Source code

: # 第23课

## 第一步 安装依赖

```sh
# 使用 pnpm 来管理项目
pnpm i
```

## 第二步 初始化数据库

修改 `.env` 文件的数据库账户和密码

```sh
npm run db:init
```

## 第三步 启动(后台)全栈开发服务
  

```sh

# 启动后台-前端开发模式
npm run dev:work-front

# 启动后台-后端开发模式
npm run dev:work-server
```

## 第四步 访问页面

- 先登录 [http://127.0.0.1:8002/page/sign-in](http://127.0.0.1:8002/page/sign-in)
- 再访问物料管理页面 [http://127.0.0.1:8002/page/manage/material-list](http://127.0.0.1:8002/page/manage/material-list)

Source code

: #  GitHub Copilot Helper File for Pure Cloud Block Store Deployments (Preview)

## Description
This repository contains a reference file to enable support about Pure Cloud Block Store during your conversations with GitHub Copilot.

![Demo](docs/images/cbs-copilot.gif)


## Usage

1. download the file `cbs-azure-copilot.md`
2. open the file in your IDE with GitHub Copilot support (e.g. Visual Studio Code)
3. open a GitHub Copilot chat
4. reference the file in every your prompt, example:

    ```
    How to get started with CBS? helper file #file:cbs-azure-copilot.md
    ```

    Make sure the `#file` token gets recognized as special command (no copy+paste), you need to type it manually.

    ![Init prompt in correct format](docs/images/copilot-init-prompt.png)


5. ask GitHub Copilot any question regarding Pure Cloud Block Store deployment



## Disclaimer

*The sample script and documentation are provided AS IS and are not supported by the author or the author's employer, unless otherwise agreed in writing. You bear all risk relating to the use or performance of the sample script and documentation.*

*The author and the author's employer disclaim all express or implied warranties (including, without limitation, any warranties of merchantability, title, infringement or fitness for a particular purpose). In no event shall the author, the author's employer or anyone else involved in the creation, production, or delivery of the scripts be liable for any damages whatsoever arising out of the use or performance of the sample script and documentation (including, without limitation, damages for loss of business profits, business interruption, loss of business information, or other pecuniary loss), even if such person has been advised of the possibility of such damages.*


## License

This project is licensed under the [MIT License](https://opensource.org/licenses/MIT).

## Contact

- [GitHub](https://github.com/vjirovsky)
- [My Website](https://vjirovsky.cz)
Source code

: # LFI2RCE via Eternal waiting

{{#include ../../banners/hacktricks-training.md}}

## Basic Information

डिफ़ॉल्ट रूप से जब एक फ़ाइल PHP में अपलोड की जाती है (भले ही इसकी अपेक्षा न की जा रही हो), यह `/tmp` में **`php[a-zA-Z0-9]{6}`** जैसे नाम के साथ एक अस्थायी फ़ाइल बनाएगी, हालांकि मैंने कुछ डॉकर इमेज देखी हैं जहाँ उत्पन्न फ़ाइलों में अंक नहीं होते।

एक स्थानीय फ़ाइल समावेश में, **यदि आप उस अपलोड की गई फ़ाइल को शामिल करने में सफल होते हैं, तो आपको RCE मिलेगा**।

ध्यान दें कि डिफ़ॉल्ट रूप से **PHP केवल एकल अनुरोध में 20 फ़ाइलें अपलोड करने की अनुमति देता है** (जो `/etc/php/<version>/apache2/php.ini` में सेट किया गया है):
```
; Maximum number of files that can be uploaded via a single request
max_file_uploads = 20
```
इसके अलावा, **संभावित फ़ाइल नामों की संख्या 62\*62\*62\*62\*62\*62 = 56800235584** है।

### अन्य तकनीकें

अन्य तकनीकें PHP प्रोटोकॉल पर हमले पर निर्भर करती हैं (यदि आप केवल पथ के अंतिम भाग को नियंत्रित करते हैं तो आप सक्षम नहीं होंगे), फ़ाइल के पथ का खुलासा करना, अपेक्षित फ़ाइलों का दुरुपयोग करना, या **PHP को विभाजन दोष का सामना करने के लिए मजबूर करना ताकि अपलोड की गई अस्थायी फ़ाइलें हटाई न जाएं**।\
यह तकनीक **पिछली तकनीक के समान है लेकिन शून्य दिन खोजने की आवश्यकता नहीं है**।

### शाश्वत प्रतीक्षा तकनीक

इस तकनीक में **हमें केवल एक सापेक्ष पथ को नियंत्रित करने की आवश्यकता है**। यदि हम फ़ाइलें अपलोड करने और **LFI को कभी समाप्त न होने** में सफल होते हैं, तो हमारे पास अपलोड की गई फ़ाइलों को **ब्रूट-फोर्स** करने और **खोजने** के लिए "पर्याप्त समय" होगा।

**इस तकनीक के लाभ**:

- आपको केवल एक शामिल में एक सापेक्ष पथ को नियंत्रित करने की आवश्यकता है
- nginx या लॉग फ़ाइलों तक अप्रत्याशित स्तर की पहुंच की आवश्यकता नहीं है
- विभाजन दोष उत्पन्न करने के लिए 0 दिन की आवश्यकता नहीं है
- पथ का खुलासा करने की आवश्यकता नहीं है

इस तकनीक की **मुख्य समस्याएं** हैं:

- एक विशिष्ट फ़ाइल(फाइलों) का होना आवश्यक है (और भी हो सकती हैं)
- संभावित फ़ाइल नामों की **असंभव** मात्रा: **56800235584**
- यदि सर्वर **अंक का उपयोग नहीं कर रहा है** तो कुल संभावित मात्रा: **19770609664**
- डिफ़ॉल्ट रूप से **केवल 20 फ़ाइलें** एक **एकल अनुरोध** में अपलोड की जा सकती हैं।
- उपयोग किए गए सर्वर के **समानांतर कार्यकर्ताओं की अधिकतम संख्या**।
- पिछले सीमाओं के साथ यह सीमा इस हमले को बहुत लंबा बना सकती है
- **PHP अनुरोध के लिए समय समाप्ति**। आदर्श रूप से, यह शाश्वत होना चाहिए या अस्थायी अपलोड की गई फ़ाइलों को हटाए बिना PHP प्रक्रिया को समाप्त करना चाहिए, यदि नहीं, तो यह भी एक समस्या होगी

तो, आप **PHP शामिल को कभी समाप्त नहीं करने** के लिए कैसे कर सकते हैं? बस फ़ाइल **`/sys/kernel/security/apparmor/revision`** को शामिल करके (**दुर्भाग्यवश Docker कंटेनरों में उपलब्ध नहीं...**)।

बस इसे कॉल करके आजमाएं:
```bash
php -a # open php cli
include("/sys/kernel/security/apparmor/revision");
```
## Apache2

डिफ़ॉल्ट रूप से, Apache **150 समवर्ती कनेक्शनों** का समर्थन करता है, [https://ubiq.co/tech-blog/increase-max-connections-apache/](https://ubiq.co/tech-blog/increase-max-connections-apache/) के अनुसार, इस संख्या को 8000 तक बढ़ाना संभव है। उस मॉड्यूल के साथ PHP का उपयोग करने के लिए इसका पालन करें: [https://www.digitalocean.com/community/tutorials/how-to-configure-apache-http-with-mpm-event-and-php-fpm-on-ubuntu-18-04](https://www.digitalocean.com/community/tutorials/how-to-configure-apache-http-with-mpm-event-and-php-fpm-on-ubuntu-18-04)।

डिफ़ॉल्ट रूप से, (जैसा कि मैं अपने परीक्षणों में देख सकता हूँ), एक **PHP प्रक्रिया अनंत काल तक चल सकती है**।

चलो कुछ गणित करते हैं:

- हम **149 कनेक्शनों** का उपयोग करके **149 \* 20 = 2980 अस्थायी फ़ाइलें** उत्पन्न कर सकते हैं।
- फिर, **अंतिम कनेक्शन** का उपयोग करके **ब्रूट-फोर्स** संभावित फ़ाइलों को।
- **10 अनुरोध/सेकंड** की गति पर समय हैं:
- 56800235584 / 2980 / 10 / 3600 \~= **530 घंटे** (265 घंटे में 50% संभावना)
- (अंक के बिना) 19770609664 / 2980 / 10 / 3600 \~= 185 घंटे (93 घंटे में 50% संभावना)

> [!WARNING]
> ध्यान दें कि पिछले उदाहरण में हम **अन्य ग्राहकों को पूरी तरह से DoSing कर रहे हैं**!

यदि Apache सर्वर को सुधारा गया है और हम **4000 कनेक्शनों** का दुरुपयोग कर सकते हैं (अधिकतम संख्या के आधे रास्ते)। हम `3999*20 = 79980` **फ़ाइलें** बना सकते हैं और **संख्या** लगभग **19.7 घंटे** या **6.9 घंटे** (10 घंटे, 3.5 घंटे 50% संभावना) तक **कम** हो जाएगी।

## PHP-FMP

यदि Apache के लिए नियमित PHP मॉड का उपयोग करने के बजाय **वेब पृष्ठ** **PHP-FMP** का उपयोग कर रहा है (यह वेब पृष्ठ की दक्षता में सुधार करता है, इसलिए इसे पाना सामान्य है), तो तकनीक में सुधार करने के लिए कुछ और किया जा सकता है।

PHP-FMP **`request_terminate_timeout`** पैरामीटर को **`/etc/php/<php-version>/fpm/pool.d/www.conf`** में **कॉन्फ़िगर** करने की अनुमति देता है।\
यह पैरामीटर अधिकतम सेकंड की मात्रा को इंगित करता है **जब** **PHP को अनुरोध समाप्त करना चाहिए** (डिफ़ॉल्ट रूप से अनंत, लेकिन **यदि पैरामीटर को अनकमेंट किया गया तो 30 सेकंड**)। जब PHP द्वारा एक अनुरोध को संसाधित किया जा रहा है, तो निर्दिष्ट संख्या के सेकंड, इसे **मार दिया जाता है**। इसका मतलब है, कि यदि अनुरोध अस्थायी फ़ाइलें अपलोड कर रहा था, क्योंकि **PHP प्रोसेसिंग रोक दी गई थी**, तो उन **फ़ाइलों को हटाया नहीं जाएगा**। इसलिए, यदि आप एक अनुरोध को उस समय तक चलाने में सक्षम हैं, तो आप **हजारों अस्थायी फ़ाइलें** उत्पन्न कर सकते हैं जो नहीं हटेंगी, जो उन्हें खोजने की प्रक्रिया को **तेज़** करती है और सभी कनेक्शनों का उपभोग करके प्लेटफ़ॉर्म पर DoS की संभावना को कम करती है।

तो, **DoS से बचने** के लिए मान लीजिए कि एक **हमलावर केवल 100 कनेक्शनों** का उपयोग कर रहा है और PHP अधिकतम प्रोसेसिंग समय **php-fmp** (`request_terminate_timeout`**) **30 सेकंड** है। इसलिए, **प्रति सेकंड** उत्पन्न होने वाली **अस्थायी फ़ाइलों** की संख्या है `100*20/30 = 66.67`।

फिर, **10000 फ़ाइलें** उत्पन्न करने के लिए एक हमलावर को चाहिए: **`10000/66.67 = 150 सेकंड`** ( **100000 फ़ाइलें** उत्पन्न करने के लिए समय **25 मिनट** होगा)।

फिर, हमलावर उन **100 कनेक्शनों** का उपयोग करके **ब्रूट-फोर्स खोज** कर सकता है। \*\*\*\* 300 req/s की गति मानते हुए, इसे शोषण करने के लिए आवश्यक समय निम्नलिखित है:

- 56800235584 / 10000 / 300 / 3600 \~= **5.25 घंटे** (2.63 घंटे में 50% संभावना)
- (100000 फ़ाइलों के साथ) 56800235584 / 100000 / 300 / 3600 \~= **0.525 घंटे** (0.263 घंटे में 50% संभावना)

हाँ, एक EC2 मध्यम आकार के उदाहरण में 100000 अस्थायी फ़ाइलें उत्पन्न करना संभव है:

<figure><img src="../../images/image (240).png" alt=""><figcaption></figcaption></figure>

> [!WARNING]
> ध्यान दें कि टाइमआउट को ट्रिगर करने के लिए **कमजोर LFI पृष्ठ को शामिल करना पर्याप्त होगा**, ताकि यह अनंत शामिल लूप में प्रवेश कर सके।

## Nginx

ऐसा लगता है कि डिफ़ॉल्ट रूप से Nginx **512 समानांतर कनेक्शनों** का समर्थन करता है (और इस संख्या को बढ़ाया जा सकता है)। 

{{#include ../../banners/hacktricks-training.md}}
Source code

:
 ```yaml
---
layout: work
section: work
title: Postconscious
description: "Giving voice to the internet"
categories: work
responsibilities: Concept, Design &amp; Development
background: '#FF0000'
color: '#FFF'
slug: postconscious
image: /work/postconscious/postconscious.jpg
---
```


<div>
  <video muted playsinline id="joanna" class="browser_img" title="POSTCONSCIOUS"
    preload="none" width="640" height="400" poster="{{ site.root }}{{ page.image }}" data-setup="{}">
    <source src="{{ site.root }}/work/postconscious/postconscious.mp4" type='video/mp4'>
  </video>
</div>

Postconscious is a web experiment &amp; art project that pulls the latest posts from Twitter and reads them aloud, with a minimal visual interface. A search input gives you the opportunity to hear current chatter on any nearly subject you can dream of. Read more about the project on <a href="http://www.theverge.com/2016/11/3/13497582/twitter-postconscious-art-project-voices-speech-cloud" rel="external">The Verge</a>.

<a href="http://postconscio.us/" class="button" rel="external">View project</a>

..........

What the task asks ▸
Number of lines containing "work" in the data: state it and nothing more.

Solved exercise ▸
7